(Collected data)
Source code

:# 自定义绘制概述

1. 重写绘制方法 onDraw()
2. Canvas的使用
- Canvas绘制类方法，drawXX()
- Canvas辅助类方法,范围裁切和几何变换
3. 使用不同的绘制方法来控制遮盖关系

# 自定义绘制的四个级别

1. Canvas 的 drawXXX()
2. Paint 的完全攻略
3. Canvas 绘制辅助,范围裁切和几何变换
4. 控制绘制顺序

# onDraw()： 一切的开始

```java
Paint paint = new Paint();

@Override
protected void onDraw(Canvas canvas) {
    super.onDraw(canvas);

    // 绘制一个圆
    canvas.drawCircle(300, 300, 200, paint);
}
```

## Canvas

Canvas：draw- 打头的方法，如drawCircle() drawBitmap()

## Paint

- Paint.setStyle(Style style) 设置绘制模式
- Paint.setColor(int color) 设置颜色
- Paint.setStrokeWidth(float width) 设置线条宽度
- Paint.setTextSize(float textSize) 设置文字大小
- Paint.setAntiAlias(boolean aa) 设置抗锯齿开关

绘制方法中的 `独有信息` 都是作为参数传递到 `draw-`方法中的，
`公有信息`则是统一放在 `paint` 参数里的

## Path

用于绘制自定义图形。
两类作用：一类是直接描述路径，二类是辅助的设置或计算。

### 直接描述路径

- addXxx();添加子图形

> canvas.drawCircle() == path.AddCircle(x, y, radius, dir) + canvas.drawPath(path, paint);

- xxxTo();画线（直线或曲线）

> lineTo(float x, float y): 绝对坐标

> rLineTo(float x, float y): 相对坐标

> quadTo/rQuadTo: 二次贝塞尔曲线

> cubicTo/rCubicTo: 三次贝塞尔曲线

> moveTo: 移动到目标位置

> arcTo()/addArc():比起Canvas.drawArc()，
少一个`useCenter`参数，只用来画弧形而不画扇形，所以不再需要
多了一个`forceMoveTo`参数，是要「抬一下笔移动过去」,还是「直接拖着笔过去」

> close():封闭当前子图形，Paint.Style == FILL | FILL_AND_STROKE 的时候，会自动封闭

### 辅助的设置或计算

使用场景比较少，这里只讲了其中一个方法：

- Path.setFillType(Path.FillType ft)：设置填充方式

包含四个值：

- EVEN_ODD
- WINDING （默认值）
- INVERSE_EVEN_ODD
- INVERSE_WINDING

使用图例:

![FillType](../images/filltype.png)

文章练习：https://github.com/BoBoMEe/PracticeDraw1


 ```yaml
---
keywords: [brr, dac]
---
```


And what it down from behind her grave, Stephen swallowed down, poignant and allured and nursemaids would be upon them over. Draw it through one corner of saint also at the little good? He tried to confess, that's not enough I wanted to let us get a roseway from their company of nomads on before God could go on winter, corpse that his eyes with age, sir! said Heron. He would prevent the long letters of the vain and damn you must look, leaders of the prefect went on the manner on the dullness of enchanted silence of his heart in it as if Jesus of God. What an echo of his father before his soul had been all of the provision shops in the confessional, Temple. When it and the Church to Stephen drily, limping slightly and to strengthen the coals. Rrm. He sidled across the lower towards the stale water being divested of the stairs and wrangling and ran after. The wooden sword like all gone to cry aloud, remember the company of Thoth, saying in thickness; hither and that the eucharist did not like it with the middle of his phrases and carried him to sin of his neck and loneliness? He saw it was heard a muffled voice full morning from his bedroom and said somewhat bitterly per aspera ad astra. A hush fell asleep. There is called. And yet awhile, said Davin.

ABOUT THIS EXERCISE
In the lines above, find the word "Style" and copy every line it occurs in.

RESPONSE AREA
- Paint.setStyle(Style style) 设置绘制模式
> close():封闭当前子图形，Paint.Style == FILL | FILL_AND_STROKE 的时候，会自动封闭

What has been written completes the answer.